┌──
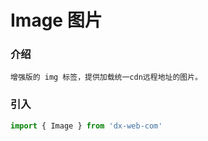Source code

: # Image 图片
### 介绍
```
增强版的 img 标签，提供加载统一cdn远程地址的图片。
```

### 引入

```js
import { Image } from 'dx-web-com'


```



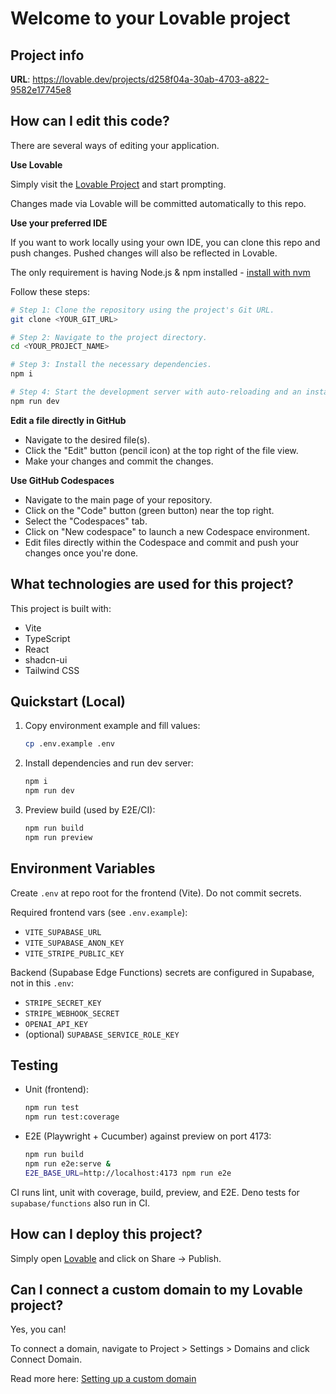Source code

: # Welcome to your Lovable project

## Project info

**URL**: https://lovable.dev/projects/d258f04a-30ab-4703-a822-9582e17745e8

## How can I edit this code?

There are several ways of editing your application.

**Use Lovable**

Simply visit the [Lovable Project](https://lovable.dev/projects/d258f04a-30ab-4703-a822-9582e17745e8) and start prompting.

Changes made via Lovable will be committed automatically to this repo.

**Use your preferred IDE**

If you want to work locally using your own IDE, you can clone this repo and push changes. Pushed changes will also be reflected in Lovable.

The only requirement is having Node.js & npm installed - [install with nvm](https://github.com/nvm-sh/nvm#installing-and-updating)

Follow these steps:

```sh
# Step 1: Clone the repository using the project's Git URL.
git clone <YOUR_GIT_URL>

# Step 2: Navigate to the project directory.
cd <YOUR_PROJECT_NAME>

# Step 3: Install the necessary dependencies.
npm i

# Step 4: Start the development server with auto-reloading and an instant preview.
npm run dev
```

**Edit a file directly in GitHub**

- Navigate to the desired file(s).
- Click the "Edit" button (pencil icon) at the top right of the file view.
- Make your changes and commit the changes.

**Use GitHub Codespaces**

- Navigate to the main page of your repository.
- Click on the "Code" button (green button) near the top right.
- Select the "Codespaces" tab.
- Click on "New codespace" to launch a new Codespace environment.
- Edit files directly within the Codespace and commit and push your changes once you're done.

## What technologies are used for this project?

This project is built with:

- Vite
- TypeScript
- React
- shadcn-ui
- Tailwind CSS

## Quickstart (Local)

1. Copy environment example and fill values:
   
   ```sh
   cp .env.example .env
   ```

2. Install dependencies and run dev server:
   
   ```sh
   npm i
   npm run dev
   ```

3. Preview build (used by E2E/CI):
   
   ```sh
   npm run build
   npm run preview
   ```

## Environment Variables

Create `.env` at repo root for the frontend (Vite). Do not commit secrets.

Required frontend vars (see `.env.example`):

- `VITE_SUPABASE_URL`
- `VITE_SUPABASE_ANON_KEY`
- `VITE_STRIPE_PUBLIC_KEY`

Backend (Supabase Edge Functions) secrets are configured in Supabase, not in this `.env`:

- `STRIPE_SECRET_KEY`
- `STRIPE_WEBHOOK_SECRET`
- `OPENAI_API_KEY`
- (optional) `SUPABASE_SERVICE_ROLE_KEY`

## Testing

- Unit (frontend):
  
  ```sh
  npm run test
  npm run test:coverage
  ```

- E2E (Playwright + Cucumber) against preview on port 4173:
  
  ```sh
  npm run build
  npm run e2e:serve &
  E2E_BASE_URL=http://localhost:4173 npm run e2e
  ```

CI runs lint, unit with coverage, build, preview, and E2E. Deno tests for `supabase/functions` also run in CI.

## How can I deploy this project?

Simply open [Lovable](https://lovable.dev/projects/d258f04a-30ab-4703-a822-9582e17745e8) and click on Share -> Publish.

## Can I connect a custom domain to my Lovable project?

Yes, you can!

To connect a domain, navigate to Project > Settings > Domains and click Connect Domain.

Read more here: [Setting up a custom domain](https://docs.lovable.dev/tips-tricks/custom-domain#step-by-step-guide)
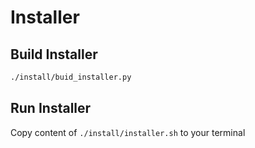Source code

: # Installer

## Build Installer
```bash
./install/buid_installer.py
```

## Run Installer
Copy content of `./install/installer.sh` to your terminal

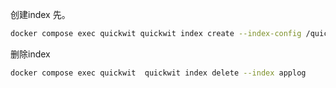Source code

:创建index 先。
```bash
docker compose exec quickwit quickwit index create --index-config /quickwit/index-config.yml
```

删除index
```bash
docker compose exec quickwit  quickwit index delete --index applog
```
└──
--- Task objective ---
All lines holding the word "domain" must be copied from the data.

--- Response area ---
## Can I connect a custom domain to my Lovable project?
To connect a domain, navigate to Project > Settings > Domains and click Connect Domain.
Read more here: [Setting up a custom domain](https://docs.lovable.dev/tips-tricks/custom-domain#step-by-step-guide)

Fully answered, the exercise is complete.